### Data under study ###

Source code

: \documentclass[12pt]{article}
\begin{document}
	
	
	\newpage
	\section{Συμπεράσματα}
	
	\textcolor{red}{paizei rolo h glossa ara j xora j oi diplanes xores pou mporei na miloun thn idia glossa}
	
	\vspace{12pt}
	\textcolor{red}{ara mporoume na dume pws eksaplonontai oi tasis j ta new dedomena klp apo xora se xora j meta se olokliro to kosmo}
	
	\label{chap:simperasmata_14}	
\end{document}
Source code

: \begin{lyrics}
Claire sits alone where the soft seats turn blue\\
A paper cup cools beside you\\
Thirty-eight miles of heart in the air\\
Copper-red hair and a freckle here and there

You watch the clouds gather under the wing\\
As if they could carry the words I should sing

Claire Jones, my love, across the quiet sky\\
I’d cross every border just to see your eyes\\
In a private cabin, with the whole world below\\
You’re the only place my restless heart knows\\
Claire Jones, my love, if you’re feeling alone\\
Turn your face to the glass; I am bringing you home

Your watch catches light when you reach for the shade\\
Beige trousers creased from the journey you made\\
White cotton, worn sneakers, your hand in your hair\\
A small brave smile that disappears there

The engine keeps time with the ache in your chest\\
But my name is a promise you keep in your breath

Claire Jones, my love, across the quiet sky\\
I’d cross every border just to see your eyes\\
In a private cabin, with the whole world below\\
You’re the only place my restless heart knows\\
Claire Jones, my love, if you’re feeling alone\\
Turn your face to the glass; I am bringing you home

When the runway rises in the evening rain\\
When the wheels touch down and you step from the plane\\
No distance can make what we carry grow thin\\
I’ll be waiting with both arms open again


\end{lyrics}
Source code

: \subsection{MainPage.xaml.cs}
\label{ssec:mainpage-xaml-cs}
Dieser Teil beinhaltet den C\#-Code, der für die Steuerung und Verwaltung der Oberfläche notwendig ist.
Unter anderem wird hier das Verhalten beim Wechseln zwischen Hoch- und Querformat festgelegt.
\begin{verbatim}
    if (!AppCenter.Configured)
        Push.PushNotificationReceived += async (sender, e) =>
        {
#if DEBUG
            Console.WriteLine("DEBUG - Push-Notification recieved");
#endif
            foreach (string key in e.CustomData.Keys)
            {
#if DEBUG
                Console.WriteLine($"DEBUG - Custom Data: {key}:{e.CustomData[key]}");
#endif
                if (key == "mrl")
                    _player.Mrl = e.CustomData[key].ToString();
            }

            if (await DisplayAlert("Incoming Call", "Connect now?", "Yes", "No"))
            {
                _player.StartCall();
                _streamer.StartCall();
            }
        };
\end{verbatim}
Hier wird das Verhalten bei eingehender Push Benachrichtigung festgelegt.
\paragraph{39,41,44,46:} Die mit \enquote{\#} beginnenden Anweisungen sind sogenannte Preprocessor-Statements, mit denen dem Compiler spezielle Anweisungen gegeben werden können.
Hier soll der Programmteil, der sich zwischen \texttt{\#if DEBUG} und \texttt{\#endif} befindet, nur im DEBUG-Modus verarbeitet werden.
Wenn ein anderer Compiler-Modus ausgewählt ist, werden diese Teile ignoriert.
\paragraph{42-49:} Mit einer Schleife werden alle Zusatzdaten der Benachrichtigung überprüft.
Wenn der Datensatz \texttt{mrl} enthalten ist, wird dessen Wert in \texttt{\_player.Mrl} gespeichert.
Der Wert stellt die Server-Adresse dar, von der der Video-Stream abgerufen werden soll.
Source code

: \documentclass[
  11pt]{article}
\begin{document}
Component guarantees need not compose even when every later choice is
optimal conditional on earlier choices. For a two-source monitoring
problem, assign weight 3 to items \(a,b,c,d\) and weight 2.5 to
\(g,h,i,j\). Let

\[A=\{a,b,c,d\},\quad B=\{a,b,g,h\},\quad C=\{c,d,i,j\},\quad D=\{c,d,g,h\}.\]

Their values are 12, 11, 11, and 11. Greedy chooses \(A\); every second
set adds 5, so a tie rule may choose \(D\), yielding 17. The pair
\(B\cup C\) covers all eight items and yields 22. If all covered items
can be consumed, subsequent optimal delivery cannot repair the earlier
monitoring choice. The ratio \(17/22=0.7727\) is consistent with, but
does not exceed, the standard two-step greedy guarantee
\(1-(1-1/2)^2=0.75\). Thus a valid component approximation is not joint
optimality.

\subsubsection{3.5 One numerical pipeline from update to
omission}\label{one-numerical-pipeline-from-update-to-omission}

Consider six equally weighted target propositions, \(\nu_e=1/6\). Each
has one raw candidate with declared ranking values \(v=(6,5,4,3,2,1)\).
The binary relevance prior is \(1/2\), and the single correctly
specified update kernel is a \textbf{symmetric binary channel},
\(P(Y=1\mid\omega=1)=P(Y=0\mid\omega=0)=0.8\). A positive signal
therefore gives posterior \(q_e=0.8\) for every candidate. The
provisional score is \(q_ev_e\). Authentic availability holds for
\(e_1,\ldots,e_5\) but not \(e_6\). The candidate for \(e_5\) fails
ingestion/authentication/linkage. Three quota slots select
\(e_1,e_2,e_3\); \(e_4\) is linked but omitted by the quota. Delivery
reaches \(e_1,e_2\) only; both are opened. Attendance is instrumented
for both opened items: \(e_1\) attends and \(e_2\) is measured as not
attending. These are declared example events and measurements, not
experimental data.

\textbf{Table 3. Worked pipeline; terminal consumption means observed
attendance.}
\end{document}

###

*What this task involves*
Starting at the line that has "optimality." in the records above, restate word for word every line until the one that has "specified update kernel", and include that one as well.

*Task solution*
optimality.

\subsubsection{3.5 One numerical pipeline from update to
omission}\label{one-numerical-pipeline-from-update-to-omission}

Consider six equally weighted target propositions, \(\nu_e=1/6\). Each
has one raw candidate with declared ranking values \(v=(6,5,4,3,2,1)\).
The binary relevance prior is \(1/2\), and the single correctly
specified update kernel is a \textbf{symmetric binary channel},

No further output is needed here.